Les Stratégies Anti-Roulis au Mouillage : Comprendre et Stabiliser son Voilier

Pour de nombreux passionnés de navigation, le mouillage représente l'apogée de la liberté en mer. C'est l'occasion de faire une pause, de passer la nuit à bord du bateau dans la nature plutôt qu'au port, de s'abriter temporairement du vent dans une crique, ou encore de pratiquer la pêche. Pourtant, cette expérience idyllique peut être gâchée par un phénomène aussi courant qu'agaçant : le roulis incessant.

Il arrive fréquemment que, malgré un choix de mouillage effectué avec soin, en fonction du vent, de la houle et d'autres paramètres, un voilier se mette à rouler. Le plus rageant, c'est parfois d'être le seul voilier à bouger, alors que les mâts des autres bateaux restent désespérément immobiles. Cette situation, vécue comme des "montagnes russes", a des conséquences directes sur le confort à bord. Les équipiers peuvent être réveillés toute la nuit car, toutes les deux minutes, ils doivent s'agripper aux couchettes pour ne pas être éjectés. De même, il devient impossible de cuisiner, les casseroles se vidant au bout de quelques minutes, surtout en l'absence de cardans sur la cuisinière. Comprendre les raisons de ce roulis et les solutions pour le contrer est essentiel pour profiter pleinement de l'art du mouillage.
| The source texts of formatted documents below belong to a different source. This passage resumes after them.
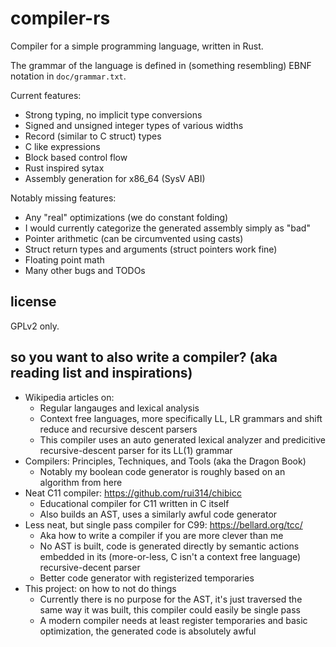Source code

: # compiler-rs
Compiler for a simple programming language, written in Rust.

The grammar of the language is defined in (something resembling) EBNF
notation in `doc/grammar.txt`.

Current features:
- Strong typing, no implicit type conversions
- Signed and unsigned integer types of various widths
- Record (similar to C struct) types
- C like expressions
- Block based control flow
- Rust inspired sytax
- Assembly generation for x86\_64 (SysV ABI)

Notably missing features:
- Any "real" optimizations (we do constant folding)
- I would currently categorize the generated assembly simply as "bad"
- Pointer arithmetic (can be circumvented using casts)
- Struct return types and arguments (struct pointers work fine)
- Floating point math
- Many other bugs and TODOs

## license
GPLv2 only.

## so you want to also write a compiler? (aka reading list and inspirations)
- Wikipedia articles on:
  * Regular langauges and lexical analysis
  * Context free languages, more specifically LL, LR grammars and shift reduce
    and recursive descent parsers
  * This compiler uses an auto generated lexical analyzer and predicitive
    recursive-descent parser for its LL(1) grammar
- Compilers: Principles, Techniques, and Tools (aka the Dragon Book)
  * Notably my boolean code generator is roughly based on an algorithm from here
- Neat C11 compiler: https://github.com/rui314/chibicc
  * Educational compiler for C11 written in C itself
  * Also builds an AST, uses a similarly awful code generator
- Less neat, but single pass compiler for C99: https://bellard.org/tcc/
  * Aka how to write a compiler if you are more clever than me
  * No AST is built, code is generated directly by semantic actions embedded in
    its (more-or-less, C isn't a context free language) recursive-decent parser
  * Better code generator with registerized temporaries
- This project: on how to not do things
  * Currently there is no purpose for the AST, it's just traversed the same way
    it was built, this compiler could easily be single pass
  * A modern compiler needs at least register temporaries and basic optimization,
    the generated code is absolutely awful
Le Roulis au Mouillage : Un Défi pour la Stabilité des Monocoques

Certains bateaux monocoques sont plus sensibles au roulis, une tendance qui peut également affecter le bien-être des marins à bord. Même en privilégiant des mouillages abrités, une houle résiduelle, même légère, peut rendre le mouillage rouleur. Un facteur clé expliquant ce phénomène réside dans l'orientation du bateau. Un voilier est moins soumis au roulis s'il est face à la houle. Or, au mouillage, un bateau a naturellement tendance à se positionner dans le lit du vent. Il ne correspond pas toujours au sens de la houle, particulièrement lorsque celle-ci vient d'une direction différente du vent dominant. Cette désynchronisation entre l'orientation du bateau face au vent et l'axe de la houle est une cause majeure du roulis intempestif. C'est ce phénomène qui pousse à chercher des solutions pour stabiliser l'embarcation et briser le phénomène de résonance qui amplifie les oscillations.

Définir et Comprendre le Mouillage : Les Fondamentaux

Le mouillage est une manœuvre nautique qui consiste à immobiliser un bateau par différents moyens, principalement en mouillant l'ancre. Par extension, le terme "mouillage" désigne à la fois l'action, le lieu où elle se déroule, et le matériel utilisé pour stabiliser l'embarcation. Cette manœuvre est indispensable en navigation et peut s'effectuer dans diverses situations : pour une simple pause, pour passer la nuit à bord dans la nature, pour s'abriter temporairement du vent dans une crique, pour pratiquer la pêche, ou encore pour éviter une tempête ou un courant fort.

Il est important de faire la distinction entre deux variantes de mouillage. Le mouillage dit "forain" ou "libre" est celui qui nous intéresse principalement, car il est effectué avec l'équipement à bord du bateau. Le mouillage dit "fixe" ou "sur corps-mort" se réalise quant à lui avec un équipement publiquement accessible, tel qu'une bouée d'amarrage, un coffre.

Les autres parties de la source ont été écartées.